BUFFON EGUAGLIA IL RECORD DI MALDINI: MA PAOLO HA LA FACCIA PULITA DI UN ALTRO CALCIO, GIGI E’ ANCHE QUELLO DEI FRUTTINI E CHE NON AVREBBE AVVISATO L’ARBITRO SUL GOL DI MUNTARI

Premessa: Gigi Buffon è un monumento del calcio italiano ed è entrato nella leggenda azzurra all’Olympiastadion di Berlino la notte del 9 luglio. L’Italia diventa Campione del Mondo e lui ne è un simbolo fiero e insuperabile, battuto solo da Capitan Cannavaro che quell’anno vinse il Pallone D’Oro.

Però poi l’immagine che abbiamo percepito di Buffon cambia: poche settimane dopo lo ritroveremo in Serie B sul campo del Rimini a raccogliere un pallone nella rete, numero uno di una Juventus che si rialza dalle macerie in tempo per  guardare l’Inter vincere il Triplete.

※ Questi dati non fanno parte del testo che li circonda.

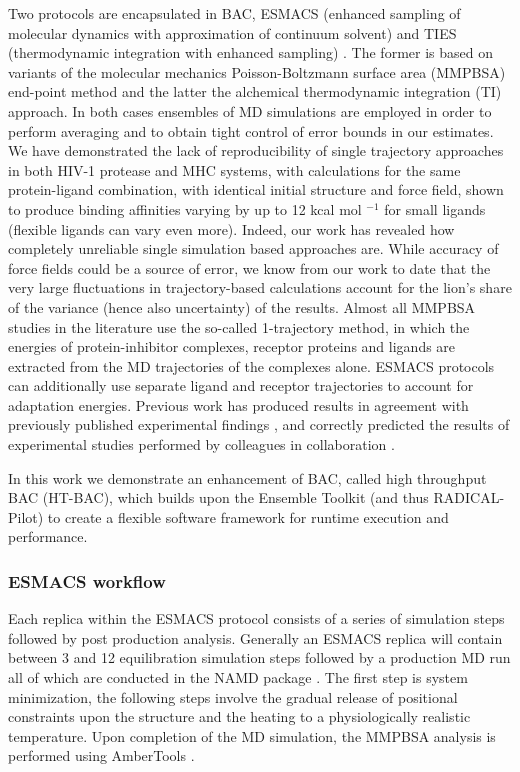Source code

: Two protocols are encapsulated in BAC, ESMACS (enhanced sampling of molecular dynamics with approximation of continuum solvent) \cite{Wan2017brd4} and TIES (thermodynamic integration with enhanced sampling) \cite{Bhati2017}.
The former is based on variants of the molecular mechanics Poisson-Boltzmann surface area (MMPBSA) end-point method and the latter the alchemical thermodynamic integration (TI) approach.
In both cases ensembles of MD simulations are employed in order to perform averaging and to obtain tight control of error bounds in our estimates.
We have demonstrated the lack of reproducibility of single trajectory approaches in both HIV-1 protease and MHC systems, with calculations for the same protein-ligand combination, with identical initial structure and force field, shown to produce binding affinities varying by up to 12 kcal mol $^{-1}$ for small ligands (flexible ligands can vary even more). \cite{Wan2015, Sadiq2010, Wright2014}
Indeed, our work has revealed how completely unreliable single simulation based approaches are. 
While accuracy of force fields could be a source of error, we know from our work to date \cite{} that the very large fluctuations in trajectory-based calculations account for the lion’s share of the variance (hence also uncertainty) of the results.
Almost all MMPBSA studies in the literature use the so-called 1-trajectory method, in which the energies of protein-inhibitor complexes, receptor proteins and ligands are extracted from the MD trajectories of the complexes alone. 
ESMACS protocols can additionally use  separate ligand and receptor trajectories to account for adaptation energies. 
Previous work has produced results in agreement with previously published experimental findings \cite{Sadiq2010, Wan2011, Wright2014, Bhati2017, Wan2017brd4, Wan2017trk}, and correctly predicted the results of experimental studies performed by colleagues in collaboration \cite{Bunney2015}.

In this work we demonstrate an enhancement of BAC, called high throughput BAC (HT-BAC), which builds upon the Ensemble Toolkit (and thus RADICAL-Pilot) to create a flexible software framework for runtime execution and performance.


\subsubsection{ESMACS workflow}

Each replica within the ESMACS protocol consists of a series of simulation steps followed by post production analysis.
Generally an ESMACS replica will contain between 3 and 12 equilibration simulation steps followed by a production MD run all of which are conducted in the NAMD package \cite{Phillips2005}.
The first step is system minimization, the following steps involve the gradual release of positional constraints upon the structure and the heating to a physiologically realistic temperature.
Upon completion of the MD simulation, the MMPBSA analysis is performed using AmberTools \cite{amber14, Case2005, MillerIII2012}.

La Juve di Agnelli nasce sotto una nuova spinta e Gigi non è più il ragazzo simbolo dell’Italia: ma è un uomo cresciuto e incattivito, livoroso come i suoi supporter quando non solo vince uno Scudetto dopo un gol non convalidato, ma addirittura se ne vanta.Ma come? Ma che piacere c’è a vincere così? Nello sport vince il più forte, non il più furbo. Un campione del Mondo ridotto a fare il vago sui gol e a dire di non essersi accorto. Lui, portiere in Serie A, come avrà fatto a non vedere la palla oltre la linea di almeno 30 centimetri?

Continuando a parlare di calcio Buffon è quello che ha detto “meglio due feriti di un morto”. Oppure “in Italia si scansano, in Europa no”, spiegando in modo perfino ingeneroso per la sua società perché la Juve vinca solo in Italia.

Parlando solo di spogliatoio e campo Maldini è il simbolo di un altro calcio. Non solo perché per tutti i Maldini sono padre e figlio che alzano da capitani del Milan la Coppa dei Campioni. Ma anche perché non abbiamo mai visto Maldini con il numero 88 o con la scritta “BOIA CHI MOLLA” sulla maglia.

Per non parlare delle parole rivolte a Oliver, colpevole di aver fischiato un rigore per un fallo da rigore. Buffon non se la prese con l’autore del fallo Benatia. Se la prese con l’arbitro e cominciò a fare discorsi sulla sensibilità che un professionista a certi livelli deve avere per decidere cosa fare in partite del genere. Una dichiarazione che lascia aperto il campo a varie interpretazioni. Che volevi dire, Gigi? Hai visto altri arbitri in altre partite con una sensibilità diversa? Se sì ci dici quali?

E non vogliamo andare oltre. Non vogliamo ricordare altre vicende perché vogliamo parlare di calcio. Ma parlando di campo è evidente che per un portiere è più facile stabilire record di presenze rispetto a un terzino che fa vent’anni su e giù per la fascia. Per questo e per la sua immagine il record di 647 presenze in Serie A resta di Maldini, a Buffon quello dei portieri.